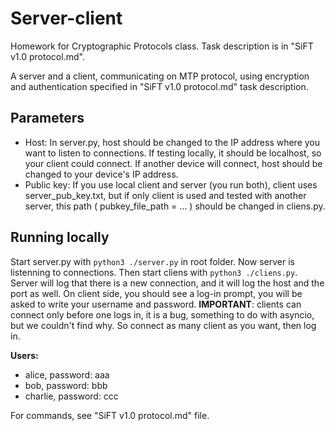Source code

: # Server-client
Homework for Cryptographic Protocols class. Task description is in "SiFT v1.0 protocol.md".

A server and a client, communicating on MTP protocol, using encryption and authentication specified in "SiFT v1.0 protocol.md" task description.

## Parameters
- Host: In server.py, host should be changed to the IP address where you want to listen to connections. If testing locally, it should be localhost, so your client could connect. If another device will connect, host should be changed to your device's IP address.
- Public key: If you use local client and server (you run both), client uses server_pub_key.txt, but if only client is used and tested with another server, this path ( pubkey_file_path = ... ) should be changed in cliens.py.

## Running locally
Start server.py with ` python3 ./server.py ` in root folder. Now server is listenning to connections. Then start cliens with `python3 ./cliens.py`. Server will log that there is a new connection, and it will log the host and the port as well. On client side, you should see a log-in prompt, you will be asked to write your username and password.
**IMPORTANT**: clients can connect only before one logs in, it is a bug, something to do with asyncio, but we couldn't find why. So connect as many client as you want, then log in.

**Users:**
- alice, password: aaa
- bob, password: bbb
- charlie, password: ccc

For commands, see "SiFT v1.0 protocol.md" file.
- - -
▶ [What is needed]: Go through the material above and copy each line that has the word "host".

▶ [Written answer]:
- Host: In server.py, host should be changed to the IP address where you want to listen to connections. If testing locally, it should be localhost, so your client could connect. If another device will connect, host should be changed to your device's IP address.
Start server.py with ` python3 ./server.py ` in root folder. Now server is listenning to connections. Then start cliens with `python3 ./cliens.py`. Server will log that there is a new connection, and it will log the host and the port as well. On client side, you should see a log-in prompt, you will be asked to write your username and password.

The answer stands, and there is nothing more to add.